Lou Lescuyer De Decker^1,2, Dirk Kerzel¹; ¹University of Geneva, ²University of Lausanne

The signal suppression hypothesis posits that the brain actively inhibits salient distractors to prevent attentional capture. While the distractor positivity (PD) is established as an electrophysiological marker of this suppression, its functional independence from target discrimination processes remains an open question. Adapting Drisdelle and Eimer (2021)’s paradigm, we orthogonally manipulated target (shape-defined) and distractor (color-singleton) presence in a visual search task, such that they never occupied the same axis. Participants had to enumerate targets across 4 sequential displays and then report how many they detected. To disentangle target and distractor processing, we contrasted displays where both target and distractor were present against displays where either target or distractor was absent. We hypothesized that isolating these components would reveal distinct electrophysiological signatures for capture (N2pc) and suppression (PD). Using a bootstrap-based approach adapted from Sawaki et al. (2012) we observed a comparable N2pc for all target-present conditions, regardless of distractor presence. Crucially, distractors elicited an early PD (105-224ms) in both target-present and target-absent conditions. Interestingly, this PD was larger in target-absent trials.

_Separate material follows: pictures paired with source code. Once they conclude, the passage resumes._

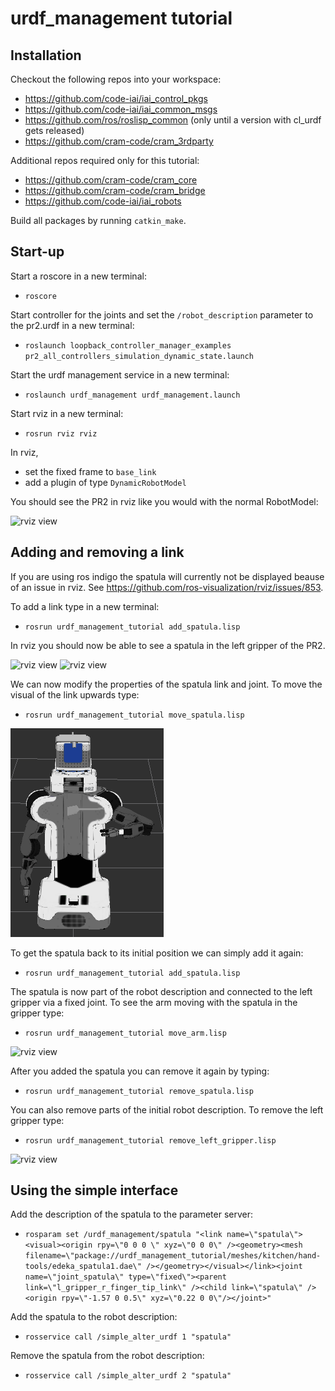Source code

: # urdf_management tutorial


## Installation

Checkout the following repos into your workspace:
  * https://github.com/code-iai/iai_control_pkgs
  * https://github.com/code-iai/iai_common_msgs
  * https://github.com/ros/roslisp_common (only until a version with cl_urdf gets released)
  * https://github.com/cram-code/cram_3rdparty

Additional repos required only for this tutorial:
  * https://github.com/cram-code/cram_core
  * https://github.com/cram-code/cram_bridge
  * https://github.com/code-iai/iai_robots

Build all packages by running ```catkin_make```.


## Start-up
Start a roscore in a new terminal:
  * ```roscore```

Start controller for the joints and set the ```/robot_description``` parameter to the pr2.urdf in a new terminal:
  * ```roslaunch loopback_controller_manager_examples pr2_all_controllers_simulation_dynamic_state.launch```

Start the urdf management service in a new terminal:
  * ```roslaunch urdf_management urdf_management.launch```

Start rviz in a new terminal:
  * ```rosrun rviz rviz```

In rviz,
  * set the fixed frame to ```base_link```
  * add a plugin of type ```DynamicRobotModel```

You should see the PR2 in rviz like you would with the normal RobotModel:

![rviz view](doc/pr2.png)


## Adding and removing a link

If you are using ros indigo the spatula will currently not be displayed beause of an issue in rviz. See https://github.com/ros-visualization/rviz/issues/853.

To add a link type in a new terminal:
  * ```rosrun urdf_management_tutorial add_spatula.lisp```

In rviz you should now be able to see a spatula in the left gripper of the PR2.

![rviz view](doc/pr2_with_spatula.png)
![rviz view](doc/pr2_spatula_tf.png)

We can now modify the properties of the spatula link and joint. To move the visual of the link upwards type:
* ```rosrun urdf_management_tutorial move_spatula.lisp```

![rviz view](doc/pr2_with_moved_spatula.png) 

To get the spatula back to its initial position we can simply add it again:
* ```rosrun urdf_management_tutorial add_spatula.lisp```

The spatula is now part of the robot description and connected to the left gripper via a fixed joint. To see the arm moving with the spatula in the gripper type:
  * ```rosrun urdf_management_tutorial move_arm.lisp```

![rviz view](doc/pr2_moved_arm.png)

After you added the spatula you can remove it again by typing:
  * ```rosrun urdf_management_tutorial remove_spatula.lisp```

You can also remove parts of the initial robot description. To remove the left gripper type:
 * ```rosrun urdf_management_tutorial remove_left_gripper.lisp```

![rviz view](doc/pr2_no_left_gripper.png)

## Using the simple interface

Add the description of the spatula to the parameter server:
* ```rosparam set /urdf_management/spatula "<link name=\"spatula\"><visual><origin rpy=\"0 0 0 \" xyz=\"0 0 0\" /><geometry><mesh filename=\"package://urdf_management_tutorial/meshes/kitchen/hand-tools/edeka_spatula1.dae\" /></geometry></visual></link><joint name=\"joint_spatula\" type=\"fixed\"><parent link=\"l_gripper_r_finger_tip_link\" /><child link=\"spatula\" /><origin rpy=\"-1.57 0 0.5\" xyz=\"0.22 0 0\"/></joint>"``` 

Add the spatula to the robot description:
* ```rosservice call /simple_alter_urdf 1 "spatula"```

Remove the spatula from the robot description:
* ```rosservice call /simple_alter_urdf 2 "spatula"```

Furthermore, it was consistently followed by a distractor-elicited N2pc (234-311ms). These findings support the existence of a rapid, active inhibitory mechanism that operates before attentional selection. However, the attenuated PD with concurrent target processing suggests that suppression efficiency is resource-dependent, resulting in less inhibition. The subsequent N2pc indicates that despite early inhibition, salient distractors still trigger delayed attentional orienting. To gather definitive evidence, we extended the paradigm to a multimodal setup combining EEG with frequency-domain fNIRS. We are currently running this protocol with the hypothesis that the PD will correlate with an enhanced activation in frontal inhibitory regions (anterior cingulate cortex and prefrontal cortex) and a reduced activity in the visual cortex contralateral to the distractor, confirming the inhibitory nature of this component.

Acknowledgements: This work is supported by the Swiss National Science Foundation (SNSF) grant n°10001_386.